Since thieves need privacy, training employees to serve the customer has a dualpurpose: To help secure a sale, and to let the would-be thief know that the “store” is watching. Reducing clutter and sighting blind spots help keep visibility high. The use of uniformed and plain-clothed detectives is common in larger format stores, with good results; but the use of technology has been a big aid in dissuading the shoplifter. Source tagging is the use of embedded security devices placed within the CD packaging. With the use of electronic article surveillance (EAS), stores place security panels at the exit. As a product is sold, the source-tag is deactivated. If a product that has not been purchased moves through these security panels, a warning siren occurs, notifying store personnel of the potential shoplifting event.

#2 P—Promotion

Survey after survey indicates that music consumers find out about new music primarily via the radio. So it would seem that music retailers would use radio as their primary advertising vehicle to promote their stores and product. But they do not. Cost considerations including reach and frequency of ads have caused music retailers to choose print advertising as their primary promotional activity. Consumers have been trained to look in Sunday circulars for sales and featured products on most any item. Major music retailers now use this advertising source as a way to announce new releases that are to street on the following Tuesday, along with other featured titles and sale product.

Once inside the store, promotional efforts to highlight different releases should aid consumers in purchasing decisions. These marketing devices often set the tone and culture of the store’s environment. Whether it is listening stations near a coffee bar outlet, or oodles of posters hanging hodge-podge on the wall, a brief encounter within the store’s confines will quickly identify the music that the store probably sells.

Featured titles within many retail environments are often dictated from the central buying office. As mentioned earlier, labels want and often do create marketing events that feature a specific title. This is coordinated via the retailer through an advertising vehicle called cooperative advertising. Co-op advertising, as it is known, is usually the exchange of money from the label to the retailer, so that a particular release will be featured. Following are examples of co-op advertising:

Pricing and positioning (P&P)—P&P is when a title is sale-priced and placed in a prominent area within the store.

End caps—Usually themed, this area is designated at the end of a row and features titles of a similar genre or idea.

Listening stations—Depending on the store, some releases are placed in an automatic digital feedback system where consumers can listen to almost any title within the store. Other listening stations may be less sophisticated, and may be as simple as using a free-standing CD player in a designated area. But all play back devices are giving consumers a chance to “test drive” the music before they buy it.

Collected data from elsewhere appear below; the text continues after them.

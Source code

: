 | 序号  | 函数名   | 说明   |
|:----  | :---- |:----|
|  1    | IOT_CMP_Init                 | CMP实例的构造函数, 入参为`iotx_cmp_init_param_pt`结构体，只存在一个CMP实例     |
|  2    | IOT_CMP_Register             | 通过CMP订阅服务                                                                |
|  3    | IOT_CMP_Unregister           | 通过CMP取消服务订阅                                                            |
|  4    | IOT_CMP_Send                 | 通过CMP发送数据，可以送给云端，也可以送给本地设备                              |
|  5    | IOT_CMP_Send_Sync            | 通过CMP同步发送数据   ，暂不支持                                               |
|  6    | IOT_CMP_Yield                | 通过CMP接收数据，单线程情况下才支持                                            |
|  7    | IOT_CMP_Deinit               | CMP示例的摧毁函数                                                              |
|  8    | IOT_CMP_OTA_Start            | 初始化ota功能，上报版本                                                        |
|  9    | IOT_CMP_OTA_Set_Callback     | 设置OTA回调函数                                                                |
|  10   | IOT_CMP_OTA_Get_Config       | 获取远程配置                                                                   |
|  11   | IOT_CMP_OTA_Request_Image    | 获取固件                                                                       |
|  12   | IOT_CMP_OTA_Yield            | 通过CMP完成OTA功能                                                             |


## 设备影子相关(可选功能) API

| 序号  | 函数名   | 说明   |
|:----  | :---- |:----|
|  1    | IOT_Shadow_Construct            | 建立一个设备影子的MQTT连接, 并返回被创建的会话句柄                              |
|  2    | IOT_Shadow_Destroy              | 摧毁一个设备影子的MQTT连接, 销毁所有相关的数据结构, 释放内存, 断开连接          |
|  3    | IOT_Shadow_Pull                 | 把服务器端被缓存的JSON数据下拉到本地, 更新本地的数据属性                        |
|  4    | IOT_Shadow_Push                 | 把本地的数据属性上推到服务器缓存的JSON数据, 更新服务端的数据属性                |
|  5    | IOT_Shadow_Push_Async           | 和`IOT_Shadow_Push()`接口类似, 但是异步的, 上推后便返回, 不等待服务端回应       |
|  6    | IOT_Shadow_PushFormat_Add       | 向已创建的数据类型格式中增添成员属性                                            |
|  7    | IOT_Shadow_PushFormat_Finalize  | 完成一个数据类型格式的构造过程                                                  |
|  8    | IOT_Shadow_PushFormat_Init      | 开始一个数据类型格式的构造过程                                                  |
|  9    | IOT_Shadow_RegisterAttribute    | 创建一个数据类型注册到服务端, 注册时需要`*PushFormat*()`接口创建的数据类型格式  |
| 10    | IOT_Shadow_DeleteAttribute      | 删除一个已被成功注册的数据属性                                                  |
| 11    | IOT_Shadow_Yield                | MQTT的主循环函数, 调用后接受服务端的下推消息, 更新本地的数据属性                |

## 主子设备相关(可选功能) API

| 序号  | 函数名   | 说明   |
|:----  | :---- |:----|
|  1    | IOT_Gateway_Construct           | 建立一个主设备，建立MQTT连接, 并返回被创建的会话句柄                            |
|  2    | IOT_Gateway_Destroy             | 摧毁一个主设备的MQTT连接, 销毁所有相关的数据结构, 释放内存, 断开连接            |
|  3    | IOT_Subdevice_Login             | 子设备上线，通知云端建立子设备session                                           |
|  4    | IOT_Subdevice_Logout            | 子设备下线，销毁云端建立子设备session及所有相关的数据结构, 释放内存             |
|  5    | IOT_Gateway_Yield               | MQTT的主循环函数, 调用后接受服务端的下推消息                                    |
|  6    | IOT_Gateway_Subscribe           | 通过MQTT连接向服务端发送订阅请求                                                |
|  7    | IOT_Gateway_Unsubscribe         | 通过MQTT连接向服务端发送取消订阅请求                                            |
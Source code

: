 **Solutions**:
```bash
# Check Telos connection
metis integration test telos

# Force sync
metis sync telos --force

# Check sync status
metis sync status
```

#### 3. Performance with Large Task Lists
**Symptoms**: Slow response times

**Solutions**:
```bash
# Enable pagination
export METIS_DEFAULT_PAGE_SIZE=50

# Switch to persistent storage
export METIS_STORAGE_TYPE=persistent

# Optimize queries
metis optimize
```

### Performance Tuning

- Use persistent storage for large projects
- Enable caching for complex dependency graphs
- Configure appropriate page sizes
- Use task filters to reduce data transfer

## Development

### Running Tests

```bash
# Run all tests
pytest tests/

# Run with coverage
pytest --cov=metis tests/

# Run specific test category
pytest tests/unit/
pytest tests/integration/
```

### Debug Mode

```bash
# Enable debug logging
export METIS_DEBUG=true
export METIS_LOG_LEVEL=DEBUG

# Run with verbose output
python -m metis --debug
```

Point-of-purchase (POP) materials—Although many stores will say that they can use POP, including posters, flats, stand-ups, and so on, some retailers have advertising programs where labels can be guaranteed the use of such materials for a specific release.

Print advertising—A primary advertising vehicle, a label can secure a “mini” spot in a retailer’s ad (a small picture of the CD cover art), which usually comes with sale pricing and featured positioning (P&P) in-store.

In-store event—Event marketing is a powerful tool in selling records. Creating an event where a hot artist is in-store and signing autographs of his or her newest release guarantees sales, while nurturing a strong relationship with the retailer.

The following grid is a sample forecasting and P&P planning tool used to predict I.O. and initial marketing campaign activities within a retailer’s environment.

Rack jobbers such as Anderson and Handleman purchase nearly 30% of overall music. They supply music to mass merchants such as Wal-Mart and Kmart.

Alliance is the largest one-stop, whose primary business is supplying music to independent music stores.

Figures are based on a major distributor’s overall business with these actual accounts. Note that ten accounts purchase nearly 80% of all records, which makes them very important in the marketing process. For Target to not purchase a title would mean that over 10% of sales would be lost, based on these numbers. This does not mean that a record would sell 10% less over the lifetime of the release, but it does mean that consumers will have to find that title in another store other than Target.

image

image  Figure 12.1 Sales forecasting grid

image

image  Figure 12.2 Sample retail chain P&P costs and programs

image

image  Figure 12.3 Sample Rack Jobber P&P program and costs

#3 P—Pricing

Although record labels set the suggested retail list price (SRLP) for a release, this is not what retailers are required to sell the product for. Most often, the SRLP sets the wholesale price or the cost to the retailer. In negotiating the order, the retailer may ask for a discount off the wholesale price. The retailer may also ask for additional dating, meaning that the retailer is asking for an extension on the payment due date. Each distributor has parameters in which this transaction may occur.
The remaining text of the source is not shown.